3. Return the count of nodes.

Steps:

1. Define a function countNodes(node) to calculate the sum of a subtree and count the number of nodes in the subtree.

2. Traverse the tree in a top-down manner and for each node:

   a. Calculate the sum of values of its left and right subtrees and count the number of nodes in each.

   b. Calculate the average value of its subtree by dividing the sum of values of the subtree by the count of nodes in the subtree.

   c.
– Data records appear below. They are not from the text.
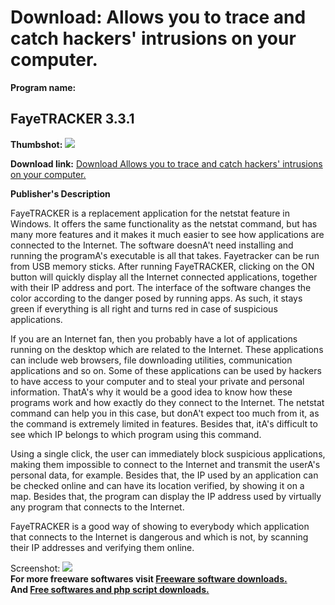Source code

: # Download: Allows you to trace and catch hackers' intrusions on your computer.

**Program name:**

## FayeTRACKER 3.3.1

  
**Thumbshot:** ![](http://www.freewarefiles.com/screenshot/fayetrckr_md.jpg)   
  
**Download link:** [Download Allows you to trace and catch hackers' intrusions on your computer.](http://freesoftwares.boysofts.com/FayeTRACKER_program_77311.html)  
  


**Publisher's Description**  
  


FayeTRACKER is a replacement application for the netstat feature in Windows. It offers the same functionality as the netstat command, but has many more features and it makes it much easier to see how applications are connected to the Internet. The software doesnA't need installing and running the programA's executable is all that takes. Fayetracker can be run from USB memory sticks. After running FayeTRACKER, clicking on the ON button will quickly display all the Internet connected applications, together with their IP address and port. The interface of the software changes the color according to the danger posed by running apps. As such, it stays green if everything is all right and turns red in case of suspicious applications. 

If you are an Internet fan, then you probably have a lot of applications running on the desktop which are related to the Internet. These applications can include web browsers, file downloading utilities, communication applications and so on. Some of these applications can be used by hackers to have access to your computer and to steal your private and personal information. ThatA's why it would be a good idea to know how these programs work and how exactly do they connect to the Internet. The netstat command can help you in this case, but donA't expect too much from it, as the command is extremely limited in features. Besides that, itA's difficult to see which IP belongs to which program using this command.

Using a single click, the user can immediately block suspicious applications, making them impossible to connect to the Internet and transmit the userA's personal data, for example. Besides that, the IP used by an application can be checked online and can have its location verified, by showing it on a map. Besides that, the program can display the IP address used by virtually any program that connects to the Internet.

FayeTRACKER is a good way of showing to everybody which application that connects to the Internet is dangerous and which is not, by scanning their IP addresses and verifying them online.

  
  
Screenshot: ![](http://www.freewarefiles.com/screenshot/fayetrckr.jpg)   
**For more freeware softwares visit [Freeware software downloads.](http://freesoftwares.boysofts.com/)**   
**And [Free softwares and php script downloads.](http://www.boysofts.com/)**
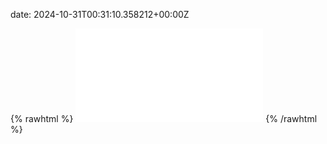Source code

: date: 2024-10-31T00:31:10.358212+00:00Z


{% rawhtml %}
<embed src="./test.com-http.html" type="text/html">
{% /rawhtml %}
If the value of the current node is equal to the average value of its subtree, increment the count of nodes.

3. Return the count of nodes.

Python Code:

Node class definition

class Node: def init(self, val): self.val = val self.left = None self.right = None

Main function to count nodes

def countNodes(node): if node is None: return 0, 0, 0

# Count nodes and calculate sum of subtree for left and right nodes
left_nodes, left_sum, left_count = countNodes(node.left)
right_nodes, right_sum, right_count = countNodes(node.right)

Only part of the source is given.